DATA:

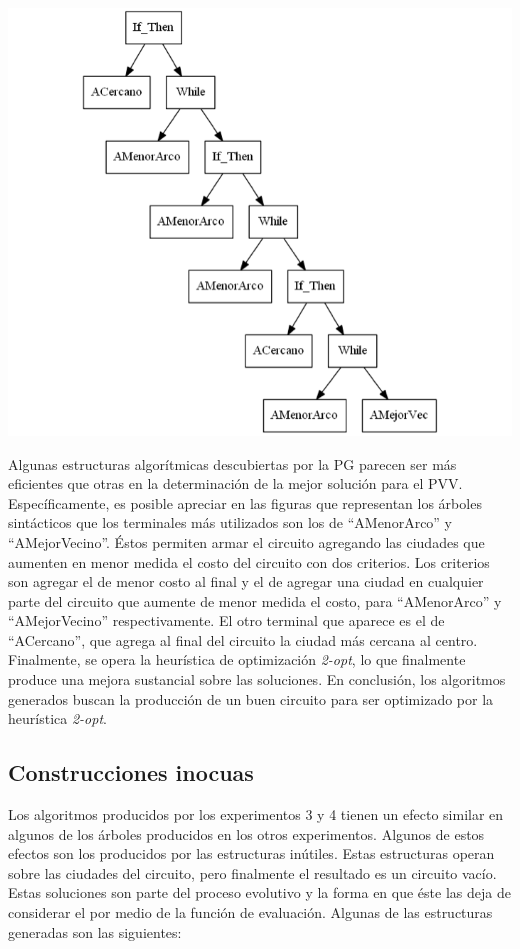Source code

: \begingroup
    \centering
    \includegraphics[width=14cm]{images/cap6/AITSP2.png}
    \label{fig:AITSP2}
\endgroup

Algunas estructuras algorítmicas descubiertas por la PG parecen ser más eficientes que otras en la determinación de la mejor solución para el PVV. Específicamente, es posible apreciar en las figuras que representan los árboles sintácticos que los terminales más utilizados son los de “AMenorArco” y “AMejorVecino”. Éstos permiten armar el circuito agregando las ciudades que aumenten en menor medida el costo del circuito con dos criterios. Los criterios son agregar el de menor costo al final y el de agregar una ciudad en cualquier parte del circuito que aumente de menor medida el costo, para “AMenorArco” y “AMejorVecino” respectivamente. El otro terminal que aparece es el de “ACercano”, que agrega al final del circuito la ciudad más cercana al centro. Finalmente, se opera la heurística de optimización \textit{2-opt}, lo que finalmente produce una mejora sustancial sobre las soluciones. En conclusión, los algoritmos generados buscan la producción de un buen circuito para ser optimizado por la heurística \textit{2-opt}.

\subsection{Construcciones inocuas}

Los algoritmos producidos por los experimentos 3 y 4 tienen un efecto similar en algunos de los árboles producidos en los otros experimentos. Algunos de estos efectos son los producidos por las estructuras inútiles. Estas estructuras operan sobre las ciudades del circuito, pero finalmente el resultado es un circuito vacío. Estas soluciones son parte del proceso evolutivo y la forma en que éste las deja de considerar el por medio de la función de evaluación. Algunas de las estructuras generadas son las siguientes:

WHAT YOU ARE ASKED TO DO:
The expected answer is the whole listing above, copied exactly, with images excluded.

ANSWER TO THE PROBLEM:
Source code

: \begingroup
    \centering
    \includegraphics[width=14cm]{images/cap6/AITSP2.png}
    \label{fig:AITSP2}
\endgroup

Algunas estructuras algorítmicas descubiertas por la PG parecen ser más eficientes que otras en la determinación de la mejor solución para el PVV. Específicamente, es posible apreciar en las figuras que representan los árboles sintácticos que los terminales más utilizados son los de “AMenorArco” y “AMejorVecino”. Éstos permiten armar el circuito agregando las ciudades que aumenten en menor medida el costo del circuito con dos criterios. Los criterios son agregar el de menor costo al final y el de agregar una ciudad en cualquier parte del circuito que aumente de menor medida el costo, para “AMenorArco” y “AMejorVecino” respectivamente. El otro terminal que aparece es el de “ACercano”, que agrega al final del circuito la ciudad más cercana al centro. Finalmente, se opera la heurística de optimización \textit{2-opt}, lo que finalmente produce una mejora sustancial sobre las soluciones. En conclusión, los algoritmos generados buscan la producción de un buen circuito para ser optimizado por la heurística \textit{2-opt}.

\subsection{Construcciones inocuas}

Los algoritmos producidos por los experimentos 3 y 4 tienen un efecto similar en algunos de los árboles producidos en los otros experimentos. Algunos de estos efectos son los producidos por las estructuras inútiles. Estas estructuras operan sobre las ciudades del circuito, pero finalmente el resultado es un circuito vacío. Estas soluciones son parte del proceso evolutivo y la forma en que éste las deja de considerar el por medio de la función de evaluación. Algunas de las estructuras generadas son las siguientes:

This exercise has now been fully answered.